NEW SECTION.  Sec. 6. WASHINGTON LONG-TERM CARE REINSURANCE PROGRAM PLAN OF OPERATION.The Washington long-term care reinsurance program plan of operation must be submitted by the board to the commissioner for review by May 15, 2023, and must be approved by the commissioner by June 1, 2023. The plan of operation shall:
(1) Provide for the operation of the program separate and apart from the association's other duties;
(2) Establish procedures for the handling and accounting of assets and moneys of the program;
(3) Establish regular times and places for meetings of the board in connection with operation of the program;
(4) Establish data and information requirements for submission of reinsurance payment requests by eligible long-term care insurance issuers, processes for notification of eligible long-term care insurance issuers regarding reinsurance payments and issuing payments, and processes to resolve eligible long-term care insurance issuer appeals related to the amount of reinsurance payments, as provided in section 8 of this act;
(5) Establish procedures for the collection of assessments from all long-term care insurance issuers to provide for reinsurance claims paid under the program and for administrative expenses incurred or estimated to be incurred during the period for which the assessment is made as provided in section 8 of this act;
(6) Establish procedures for records to be kept of all financial transactions and for an annual fiscal reporting to the commissioner as provided in section 5 of this act;
(7) Determine the amount of contingency funding necessary to ensure the continued operation of the program, not to exceed 10 percent of gross program assessments;
(8) Establish a schedule and procedures for long-term care insurance issuers to submit annual statements and other reports deemed necessary by the board to calculate the assessment in section 8 of this act; and
(9) Contain additional provisions necessary for the execution of the powers and duties of the program.

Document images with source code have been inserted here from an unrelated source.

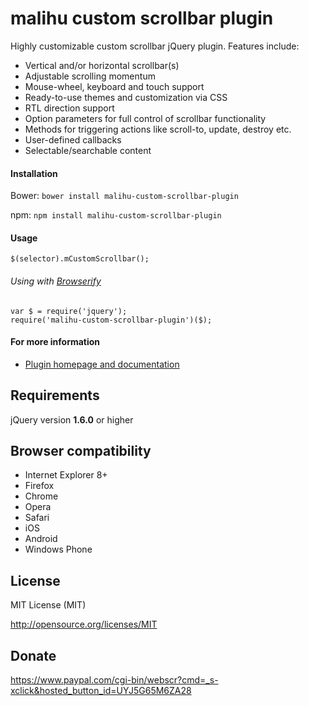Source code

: malihu custom scrollbar plugin
================================

Highly customizable custom scrollbar jQuery plugin. Features include: 

* Vertical and/or horizontal scrollbar(s)  
* Adjustable scrolling momentum 
* Mouse-wheel, keyboard and touch support 
* Ready-to-use themes and customization via CSS 
* RTL direction support 
* Option parameters for full control of scrollbar functionality 
* Methods for triggering actions like scroll-to, update, destroy etc. 
* User-defined callbacks 
* Selectable/searchable content

#### Installation

Bower: `bower install malihu-custom-scrollbar-plugin` 

npm: `npm install malihu-custom-scrollbar-plugin` 

#### Usage 

`$(selector).mCustomScrollbar();` 

###### Using with [Browserify](http://browserify.org/)

    var $ = require('jquery');
    require('malihu-custom-scrollbar-plugin')($);


#### For more information 

* [Plugin homepage and documentation](http://manos.malihu.gr/jquery-custom-content-scroller) 

Requirements
-------------------------

jQuery version **1.6.0** or higher

Browser compatibility
-------------------------

* Internet Explorer 8+ 
* Firefox 
* Chrome 
* Opera 
* Safari  
* iOS 
* Android 
* Windows Phone

License 
-------------------------

MIT License (MIT)

http://opensource.org/licenses/MIT

Donate 
-------------------------

https://www.paypal.com/cgi-bin/webscr?cmd=_s-xclick&hosted_button_id=UYJ5G65M6ZA28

NEW SECTION.  Sec. 7. PROGRAM PAYMENTS TO ELIGIBLE LONG-TERM CARE INSURANCE ISSUERS.(1)(a) The commissioner shall determine the attachment point for the program annually, in order to:
(i) Manage the program within available assessment resources;
(ii) Mitigate the impact of high-cost long-term care insurance policyholders on premium rates in Washington's long-term care insurance market;
(iii) Stabilize or reduce premium rates in Washington's long-term care insurance market; and
(iv) Increase participation in Washington's long-term care insurance market.
(b) Each year the attachment point must be established by the commissioner by March 31st of the year before the applicable benefit year. The attachment point for the claims related to the 2024 benefit year shall be established as 120 percent of the total expected costs for each cohort group. The commissioner shall adjust the attachment point for subsequent years in accordance with claims history data and other information that assists the commissioner in establishing an attachment point that promotes the goals in (a) of this subsection. The commissioner shall identify cohort groups within Washington's long-term care insurance market and establish total expected costs for long-term care insurance policyholders within each cohort group. The commissioner shall identify any data needed from the program to determine the attachment point, cohort groups, and total expected costs within each cohort group for each upcoming benefit year, and such data must be timely provided to the commissioner by the program upon the commissioner's request.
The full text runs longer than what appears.